WHAT NEEDS TO BE DONE: The required answer is an exact copy of the records below, without pictures.

----------------

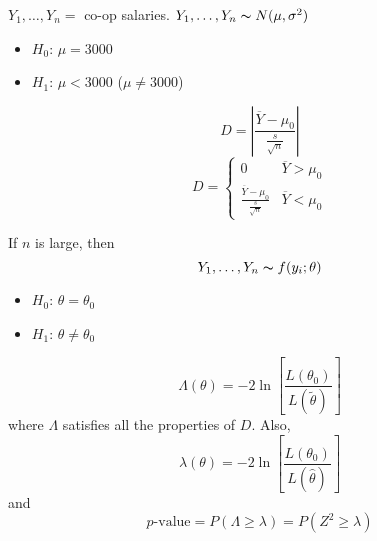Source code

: \begin{exbox}
    \begin{example}
        $ Y_1,\ldots ,Y_n = $ co-op salaries. $ Y_1,\ldots ,Y_n \thicksim N(\mu,\sigma^2) $
        \begin{itemize}
            \item $ H_0 $: $ \mu=3000 $
            \item $ H_1 $: $ \mu<3000 $ ($ \mu\neq 3000 $)
        \end{itemize}
        \[ D=\left|\frac{\overline{Y}-\mu_0}{\frac{s}{\sqrt{n}}} \right| \]
        \[ D=
            \begin{cases}
                0                                             & \overline{Y}>\mu_0 \\
                \frac{\overline{Y}-\mu_0}{\frac{s}{\sqrt{n}}} & \overline{Y}<\mu_0
            \end{cases} \]
    \end{example}
\end{exbox}
If $ n $ is large, then
\[ Y_1,\ldots ,Y_n \thicksim f(y_i;\theta) \]
\begin{itemize}
    \item $ H_0 $: $ \theta=\theta_0 $
    \item $ H_1 $: $ \theta\neq \theta_0 $
\end{itemize}
\[ \Lambda(\theta)=-2\ln\left[ \frac{L(\theta_0)}{L(\tilde{\theta})} \right] \]
where $ \Lambda $ satisfies all the properties of $ D $. Also,
\[ \lambda(\theta)=-2\ln\left[ \frac{L(\theta_0)}{L(\hat{\theta})} \right] \]
and
\[ p\text{-value}=P(\Lambda\geqslant \lambda)=P(Z^2\geqslant \lambda) \]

----------------

WORKED SOLUTION:
Source code

: \begin{exbox}
    \begin{example}
        $ Y_1,\ldots ,Y_n = $ co-op salaries. $ Y_1,\ldots ,Y_n \thicksim N(\mu,\sigma^2) $
        \begin{itemize}
            \item $ H_0 $: $ \mu=3000 $
            \item $ H_1 $: $ \mu<3000 $ ($ \mu\neq 3000 $)
        \end{itemize}
        \[ D=\left|\frac{\overline{Y}-\mu_0}{\frac{s}{\sqrt{n}}} \right| \]
        \[ D=
            \begin{cases}
                0                                             & \overline{Y}>\mu_0 \\
                \frac{\overline{Y}-\mu_0}{\frac{s}{\sqrt{n}}} & \overline{Y}<\mu_0
            \end{cases} \]
    \end{example}
\end{exbox}
If $ n $ is large, then
\[ Y_1,\ldots ,Y_n \thicksim f(y_i;\theta) \]
\begin{itemize}
    \item $ H_0 $: $ \theta=\theta_0 $
    \item $ H_1 $: $ \theta\neq \theta_0 $
\end{itemize}
\[ \Lambda(\theta)=-2\ln\left[ \frac{L(\theta_0)}{L(\tilde{\theta})} \right] \]
where $ \Lambda $ satisfies all the properties of $ D $. Also,
\[ \lambda(\theta)=-2\ln\left[ \frac{L(\theta_0)}{L(\hat{\theta})} \right] \]
and
\[ p\text{-value}=P(\Lambda\geqslant \lambda)=P(Z^2\geqslant \lambda) \]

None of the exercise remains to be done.